[Items from a dataset]
════
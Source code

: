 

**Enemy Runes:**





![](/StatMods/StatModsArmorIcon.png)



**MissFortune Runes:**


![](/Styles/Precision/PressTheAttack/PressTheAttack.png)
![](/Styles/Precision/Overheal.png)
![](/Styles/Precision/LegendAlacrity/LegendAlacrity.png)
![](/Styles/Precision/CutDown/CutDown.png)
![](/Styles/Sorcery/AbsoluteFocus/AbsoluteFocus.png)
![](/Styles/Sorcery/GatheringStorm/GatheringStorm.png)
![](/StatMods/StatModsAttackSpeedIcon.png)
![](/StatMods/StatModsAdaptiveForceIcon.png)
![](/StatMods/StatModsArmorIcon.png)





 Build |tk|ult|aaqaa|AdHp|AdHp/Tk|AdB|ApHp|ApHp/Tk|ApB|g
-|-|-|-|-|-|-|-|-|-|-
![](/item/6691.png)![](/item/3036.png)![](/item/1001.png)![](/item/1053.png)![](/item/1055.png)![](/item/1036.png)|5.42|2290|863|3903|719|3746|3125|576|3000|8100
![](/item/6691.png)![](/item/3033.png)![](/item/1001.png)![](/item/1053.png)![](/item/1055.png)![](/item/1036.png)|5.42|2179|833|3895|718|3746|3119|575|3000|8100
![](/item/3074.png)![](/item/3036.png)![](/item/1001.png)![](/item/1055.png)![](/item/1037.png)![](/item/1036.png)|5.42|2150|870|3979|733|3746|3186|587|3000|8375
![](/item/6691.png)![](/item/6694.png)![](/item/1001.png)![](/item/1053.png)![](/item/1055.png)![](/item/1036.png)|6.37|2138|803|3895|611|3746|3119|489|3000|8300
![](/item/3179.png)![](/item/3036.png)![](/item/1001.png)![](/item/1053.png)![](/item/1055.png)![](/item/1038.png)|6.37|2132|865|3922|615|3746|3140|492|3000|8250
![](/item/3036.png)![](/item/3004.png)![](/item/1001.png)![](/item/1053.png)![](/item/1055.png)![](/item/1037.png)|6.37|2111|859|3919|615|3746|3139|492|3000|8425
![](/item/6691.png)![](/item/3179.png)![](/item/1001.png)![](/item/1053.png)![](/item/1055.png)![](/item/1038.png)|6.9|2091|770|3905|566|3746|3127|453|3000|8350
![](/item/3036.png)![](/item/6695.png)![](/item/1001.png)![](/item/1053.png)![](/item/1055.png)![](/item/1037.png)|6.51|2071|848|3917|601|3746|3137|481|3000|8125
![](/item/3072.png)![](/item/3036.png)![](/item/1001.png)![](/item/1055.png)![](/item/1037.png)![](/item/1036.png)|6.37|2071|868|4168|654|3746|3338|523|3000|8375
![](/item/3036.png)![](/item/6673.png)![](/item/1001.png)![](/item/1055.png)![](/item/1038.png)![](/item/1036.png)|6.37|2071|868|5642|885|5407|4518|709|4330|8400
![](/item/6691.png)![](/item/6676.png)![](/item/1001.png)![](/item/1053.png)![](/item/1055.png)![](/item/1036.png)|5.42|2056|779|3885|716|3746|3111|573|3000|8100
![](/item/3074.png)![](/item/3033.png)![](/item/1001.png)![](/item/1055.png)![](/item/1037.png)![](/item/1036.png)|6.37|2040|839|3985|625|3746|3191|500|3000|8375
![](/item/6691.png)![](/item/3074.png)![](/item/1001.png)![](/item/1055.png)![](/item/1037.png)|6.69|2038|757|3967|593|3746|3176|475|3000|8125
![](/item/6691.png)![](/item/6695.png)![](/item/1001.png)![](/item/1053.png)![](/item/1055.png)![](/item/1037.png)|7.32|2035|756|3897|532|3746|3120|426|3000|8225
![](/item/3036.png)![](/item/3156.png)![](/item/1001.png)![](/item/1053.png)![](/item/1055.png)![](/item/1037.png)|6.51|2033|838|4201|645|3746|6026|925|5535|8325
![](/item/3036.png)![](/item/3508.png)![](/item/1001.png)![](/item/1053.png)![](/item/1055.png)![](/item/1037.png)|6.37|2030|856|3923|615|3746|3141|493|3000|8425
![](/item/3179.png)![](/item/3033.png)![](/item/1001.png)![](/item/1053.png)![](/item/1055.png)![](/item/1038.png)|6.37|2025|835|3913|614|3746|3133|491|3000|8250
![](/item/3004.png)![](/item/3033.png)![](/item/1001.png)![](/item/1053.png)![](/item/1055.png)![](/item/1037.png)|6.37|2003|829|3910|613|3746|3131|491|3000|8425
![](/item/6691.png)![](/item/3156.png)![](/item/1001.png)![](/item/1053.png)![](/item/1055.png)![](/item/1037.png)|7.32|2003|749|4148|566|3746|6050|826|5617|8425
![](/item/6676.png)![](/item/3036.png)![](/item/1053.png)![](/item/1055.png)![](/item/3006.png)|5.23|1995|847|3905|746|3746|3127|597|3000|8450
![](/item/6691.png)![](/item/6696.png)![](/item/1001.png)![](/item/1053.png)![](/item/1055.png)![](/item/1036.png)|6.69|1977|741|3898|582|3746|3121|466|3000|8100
════
| Work to be completed |
Copy the records out again word for word.

| Result of this exercise |
Source code

: 

**Enemy Runes:**





![](/StatMods/StatModsArmorIcon.png)



**MissFortune Runes:**


![](/Styles/Precision/PressTheAttack/PressTheAttack.png)
![](/Styles/Precision/Overheal.png)
![](/Styles/Precision/LegendAlacrity/LegendAlacrity.png)
![](/Styles/Precision/CutDown/CutDown.png)
![](/Styles/Sorcery/AbsoluteFocus/AbsoluteFocus.png)
![](/Styles/Sorcery/GatheringStorm/GatheringStorm.png)
![](/StatMods/StatModsAttackSpeedIcon.png)
![](/StatMods/StatModsAdaptiveForceIcon.png)
![](/StatMods/StatModsArmorIcon.png)





 Build |tk|ult|aaqaa|AdHp|AdHp/Tk|AdB|ApHp|ApHp/Tk|ApB|g
-|-|-|-|-|-|-|-|-|-|-
![](/item/6691.png)![](/item/3036.png)![](/item/1001.png)![](/item/1053.png)![](/item/1055.png)![](/item/1036.png)|5.42|2290|863|3903|719|3746|3125|576|3000|8100
![](/item/6691.png)![](/item/3033.png)![](/item/1001.png)![](/item/1053.png)![](/item/1055.png)![](/item/1036.png)|5.42|2179|833|3895|718|3746|3119|575|3000|8100
![](/item/3074.png)![](/item/3036.png)![](/item/1001.png)![](/item/1055.png)![](/item/1037.png)![](/item/1036.png)|5.42|2150|870|3979|733|3746|3186|587|3000|8375
![](/item/6691.png)![](/item/6694.png)![](/item/1001.png)![](/item/1053.png)![](/item/1055.png)![](/item/1036.png)|6.37|2138|803|3895|611|3746|3119|489|3000|8300
![](/item/3179.png)![](/item/3036.png)![](/item/1001.png)![](/item/1053.png)![](/item/1055.png)![](/item/1038.png)|6.37|2132|865|3922|615|3746|3140|492|3000|8250
![](/item/3036.png)![](/item/3004.png)![](/item/1001.png)![](/item/1053.png)![](/item/1055.png)![](/item/1037.png)|6.37|2111|859|3919|615|3746|3139|492|3000|8425
![](/item/6691.png)![](/item/3179.png)![](/item/1001.png)![](/item/1053.png)![](/item/1055.png)![](/item/1038.png)|6.9|2091|770|3905|566|3746|3127|453|3000|8350
![](/item/3036.png)![](/item/6695.png)![](/item/1001.png)![](/item/1053.png)![](/item/1055.png)![](/item/1037.png)|6.51|2071|848|3917|601|3746|3137|481|3000|8125
![](/item/3072.png)![](/item/3036.png)![](/item/1001.png)![](/item/1055.png)![](/item/1037.png)![](/item/1036.png)|6.37|2071|868|4168|654|3746|3338|523|3000|8375
![](/item/3036.png)![](/item/6673.png)![](/item/1001.png)![](/item/1055.png)![](/item/1038.png)![](/item/1036.png)|6.37|2071|868|5642|885|5407|4518|709|4330|8400
![](/item/6691.png)![](/item/6676.png)![](/item/1001.png)![](/item/1053.png)![](/item/1055.png)![](/item/1036.png)|5.42|2056|779|3885|716|3746|3111|573|3000|8100
![](/item/3074.png)![](/item/3033.png)![](/item/1001.png)![](/item/1055.png)![](/item/1037.png)![](/item/1036.png)|6.37|2040|839|3985|625|3746|3191|500|3000|8375
![](/item/6691.png)![](/item/3074.png)![](/item/1001.png)![](/item/1055.png)![](/item/1037.png)|6.69|2038|757|3967|593|3746|3176|475|3000|8125
![](/item/6691.png)![](/item/6695.png)![](/item/1001.png)![](/item/1053.png)![](/item/1055.png)![](/item/1037.png)|7.32|2035|756|3897|532|3746|3120|426|3000|8225
![](/item/3036.png)![](/item/3156.png)![](/item/1001.png)![](/item/1053.png)![](/item/1055.png)![](/item/1037.png)|6.51|2033|838|4201|645|3746|6026|925|5535|8325
![](/item/3036.png)![](/item/3508.png)![](/item/1001.png)![](/item/1053.png)![](/item/1055.png)![](/item/1037.png)|6.37|2030|856|3923|615|3746|3141|493|3000|8425
![](/item/3179.png)![](/item/3033.png)![](/item/1001.png)![](/item/1053.png)![](/item/1055.png)![](/item/1038.png)|6.37|2025|835|3913|614|3746|3133|491|3000|8250
![](/item/3004.png)![](/item/3033.png)![](/item/1001.png)![](/item/1053.png)![](/item/1055.png)![](/item/1037.png)|6.37|2003|829|3910|613|3746|3131|491|3000|8425
![](/item/6691.png)![](/item/3156.png)![](/item/1001.png)![](/item/1053.png)![](/item/1055.png)![](/item/1037.png)|7.32|2003|749|4148|566|3746|6050|826|5617|8425
![](/item/6676.png)![](/item/3036.png)![](/item/1053.png)![](/item/1055.png)![](/item/3006.png)|5.23|1995|847|3905|746|3746|3127|597|3000|8450
![](/item/6691.png)![](/item/6696.png)![](/item/1001.png)![](/item/1053.png)![](/item/1055.png)![](/item/1036.png)|6.69|1977|741|3898|582|3746|3121|466|3000|8100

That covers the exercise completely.